| What to produce |
Output exactly the lines between the one holding "The group project" and the last line of the data below, both of those lines included.

| Data for review |
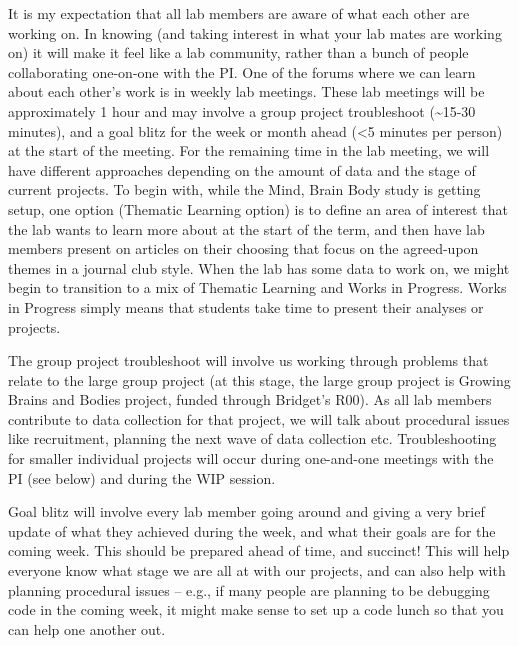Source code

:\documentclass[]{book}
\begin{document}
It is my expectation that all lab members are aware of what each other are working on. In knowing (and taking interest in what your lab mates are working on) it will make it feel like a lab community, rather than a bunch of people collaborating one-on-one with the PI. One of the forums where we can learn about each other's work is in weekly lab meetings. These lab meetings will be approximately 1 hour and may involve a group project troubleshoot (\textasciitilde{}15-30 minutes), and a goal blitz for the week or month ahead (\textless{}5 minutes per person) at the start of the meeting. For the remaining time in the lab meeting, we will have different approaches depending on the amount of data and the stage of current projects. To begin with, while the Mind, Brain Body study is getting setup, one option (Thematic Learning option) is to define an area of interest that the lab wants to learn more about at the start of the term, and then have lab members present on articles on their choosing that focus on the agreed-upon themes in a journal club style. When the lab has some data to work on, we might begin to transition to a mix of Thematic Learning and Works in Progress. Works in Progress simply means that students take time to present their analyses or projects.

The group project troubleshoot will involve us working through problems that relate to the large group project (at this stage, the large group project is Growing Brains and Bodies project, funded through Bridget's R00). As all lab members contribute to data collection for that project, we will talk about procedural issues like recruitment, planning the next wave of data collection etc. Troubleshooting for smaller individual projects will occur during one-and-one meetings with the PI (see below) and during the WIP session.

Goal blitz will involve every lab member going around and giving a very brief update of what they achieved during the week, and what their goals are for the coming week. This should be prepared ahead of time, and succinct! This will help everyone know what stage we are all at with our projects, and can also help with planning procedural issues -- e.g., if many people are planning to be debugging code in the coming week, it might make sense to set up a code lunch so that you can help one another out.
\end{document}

| Solved exercise |
The group project troubleshoot will involve us working through problems that relate to the large group project (at this stage, the large group project is Growing Brains and Bodies project, funded through Bridget's R00). As all lab members contribute to data collection for that project, we will talk about procedural issues like recruitment, planning the next wave of data collection etc. Troubleshooting for smaller individual projects will occur during one-and-one meetings with the PI (see below) and during the WIP session.

Goal blitz will involve every lab member going around and giving a very brief update of what they achieved during the week, and what their goals are for the coming week. This should be prepared ahead of time, and succinct! This will help everyone know what stage we are all at with our projects, and can also help with planning procedural issues -- e.g., if many people are planning to be debugging code in the coming week, it might make sense to set up a code lunch so that you can help one another out.
\end{document}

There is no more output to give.